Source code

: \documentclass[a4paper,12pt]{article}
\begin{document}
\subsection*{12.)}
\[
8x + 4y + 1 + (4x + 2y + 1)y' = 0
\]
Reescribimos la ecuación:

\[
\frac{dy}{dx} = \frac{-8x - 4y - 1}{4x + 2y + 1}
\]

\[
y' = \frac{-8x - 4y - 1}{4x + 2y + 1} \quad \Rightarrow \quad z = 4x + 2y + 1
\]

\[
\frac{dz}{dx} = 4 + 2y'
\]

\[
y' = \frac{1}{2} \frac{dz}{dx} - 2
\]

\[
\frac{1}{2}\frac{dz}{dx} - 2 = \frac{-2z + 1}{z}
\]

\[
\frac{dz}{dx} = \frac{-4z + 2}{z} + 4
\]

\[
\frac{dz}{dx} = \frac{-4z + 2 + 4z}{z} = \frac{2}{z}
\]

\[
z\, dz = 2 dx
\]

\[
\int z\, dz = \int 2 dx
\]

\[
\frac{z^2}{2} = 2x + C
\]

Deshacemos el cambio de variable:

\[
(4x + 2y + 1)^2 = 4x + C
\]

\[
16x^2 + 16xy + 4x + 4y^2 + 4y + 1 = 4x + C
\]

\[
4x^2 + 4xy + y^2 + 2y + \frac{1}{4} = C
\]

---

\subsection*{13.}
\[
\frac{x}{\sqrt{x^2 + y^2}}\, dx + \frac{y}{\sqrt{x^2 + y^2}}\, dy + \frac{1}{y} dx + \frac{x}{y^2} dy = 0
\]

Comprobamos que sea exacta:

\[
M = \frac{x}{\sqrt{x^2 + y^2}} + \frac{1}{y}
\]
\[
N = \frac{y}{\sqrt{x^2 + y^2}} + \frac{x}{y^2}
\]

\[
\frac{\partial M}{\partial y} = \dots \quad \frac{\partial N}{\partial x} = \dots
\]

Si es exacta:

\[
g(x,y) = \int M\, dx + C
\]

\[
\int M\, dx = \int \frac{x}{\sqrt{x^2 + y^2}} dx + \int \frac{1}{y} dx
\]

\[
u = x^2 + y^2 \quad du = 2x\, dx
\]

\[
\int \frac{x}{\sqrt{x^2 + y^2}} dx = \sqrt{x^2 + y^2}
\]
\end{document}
* * *
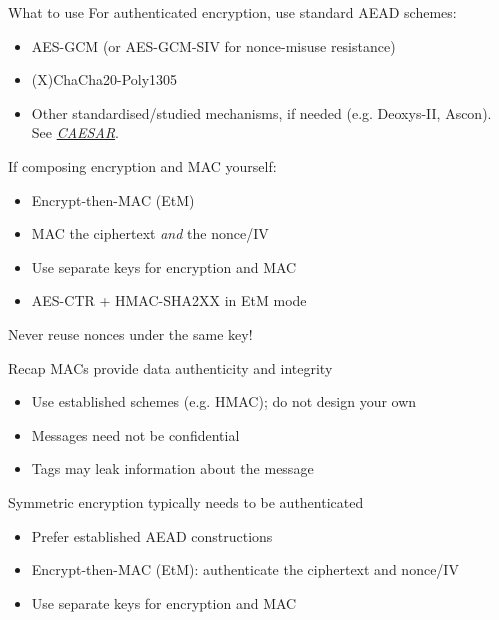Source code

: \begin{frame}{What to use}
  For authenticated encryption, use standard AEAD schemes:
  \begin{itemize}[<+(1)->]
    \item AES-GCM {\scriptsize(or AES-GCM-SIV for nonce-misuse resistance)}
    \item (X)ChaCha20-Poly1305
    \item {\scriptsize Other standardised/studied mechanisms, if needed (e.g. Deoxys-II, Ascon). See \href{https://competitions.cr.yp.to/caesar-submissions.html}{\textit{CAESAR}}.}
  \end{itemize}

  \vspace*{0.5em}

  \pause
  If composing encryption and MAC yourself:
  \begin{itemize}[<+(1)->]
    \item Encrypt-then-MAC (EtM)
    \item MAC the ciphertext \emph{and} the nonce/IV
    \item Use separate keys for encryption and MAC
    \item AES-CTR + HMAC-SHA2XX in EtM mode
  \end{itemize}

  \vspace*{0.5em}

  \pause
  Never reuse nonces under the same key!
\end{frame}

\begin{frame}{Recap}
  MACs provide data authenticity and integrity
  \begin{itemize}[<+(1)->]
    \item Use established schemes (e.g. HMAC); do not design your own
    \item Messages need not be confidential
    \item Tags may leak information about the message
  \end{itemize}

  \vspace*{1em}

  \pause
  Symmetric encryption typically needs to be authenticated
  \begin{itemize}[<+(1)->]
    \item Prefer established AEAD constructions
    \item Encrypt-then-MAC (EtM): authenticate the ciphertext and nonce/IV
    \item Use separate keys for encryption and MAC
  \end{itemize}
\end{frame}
==
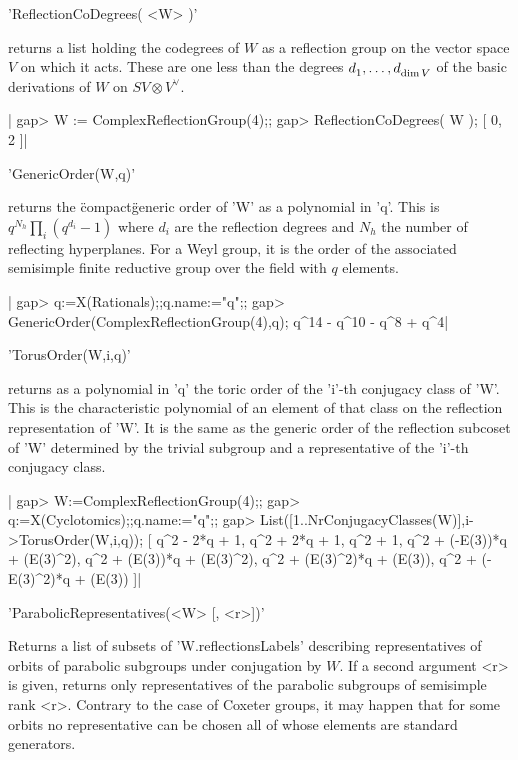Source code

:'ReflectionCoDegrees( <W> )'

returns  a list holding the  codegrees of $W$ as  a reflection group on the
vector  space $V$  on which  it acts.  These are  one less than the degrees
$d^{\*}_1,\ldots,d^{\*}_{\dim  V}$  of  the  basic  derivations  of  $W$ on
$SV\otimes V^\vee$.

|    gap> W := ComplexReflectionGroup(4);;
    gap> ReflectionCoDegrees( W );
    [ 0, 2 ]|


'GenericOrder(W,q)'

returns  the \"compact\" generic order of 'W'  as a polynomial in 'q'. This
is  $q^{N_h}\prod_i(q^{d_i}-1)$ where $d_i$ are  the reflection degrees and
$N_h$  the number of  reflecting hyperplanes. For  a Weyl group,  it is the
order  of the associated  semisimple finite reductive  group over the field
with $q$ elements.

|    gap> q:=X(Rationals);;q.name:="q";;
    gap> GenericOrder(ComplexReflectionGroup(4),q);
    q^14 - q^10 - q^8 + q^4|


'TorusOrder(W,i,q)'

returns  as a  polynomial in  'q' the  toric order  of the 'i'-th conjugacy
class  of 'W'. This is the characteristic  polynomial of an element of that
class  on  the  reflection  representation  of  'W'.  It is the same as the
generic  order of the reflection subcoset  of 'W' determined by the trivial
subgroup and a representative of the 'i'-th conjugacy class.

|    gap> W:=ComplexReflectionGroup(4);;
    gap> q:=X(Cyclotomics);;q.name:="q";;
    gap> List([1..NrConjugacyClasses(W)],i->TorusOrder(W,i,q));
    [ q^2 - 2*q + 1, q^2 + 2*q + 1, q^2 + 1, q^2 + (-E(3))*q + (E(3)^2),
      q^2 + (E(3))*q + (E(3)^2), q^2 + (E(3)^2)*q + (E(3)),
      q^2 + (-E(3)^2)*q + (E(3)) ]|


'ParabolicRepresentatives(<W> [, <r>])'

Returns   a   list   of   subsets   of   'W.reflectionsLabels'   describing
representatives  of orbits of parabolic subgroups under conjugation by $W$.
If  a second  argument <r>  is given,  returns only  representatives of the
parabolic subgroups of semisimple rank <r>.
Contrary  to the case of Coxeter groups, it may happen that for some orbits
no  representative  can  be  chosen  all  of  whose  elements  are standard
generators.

## Aim of the exercise
Extract from the listing above the lines between the line containing "than the degrees" and the line containing "reflection degrees and", keeping both of those lines. Output nothing else.

## Answer for this exercise
vector  space $V$  on which  it acts.  These are  one less than the degrees
$d^{\*}_1,\ldots,d^{\*}_{\dim  V}$  of  the  basic  derivations  of  $W$ on
$SV\otimes V^\vee$.

|    gap> W := ComplexReflectionGroup(4);;
    gap> ReflectionCoDegrees( W );
    [ 0, 2 ]|


'GenericOrder(W,q)'

returns  the \"compact\" generic order of 'W'  as a polynomial in 'q'. This
is  $q^{N_h}\prod_i(q^{d_i}-1)$ where $d_i$ are  the reflection degrees and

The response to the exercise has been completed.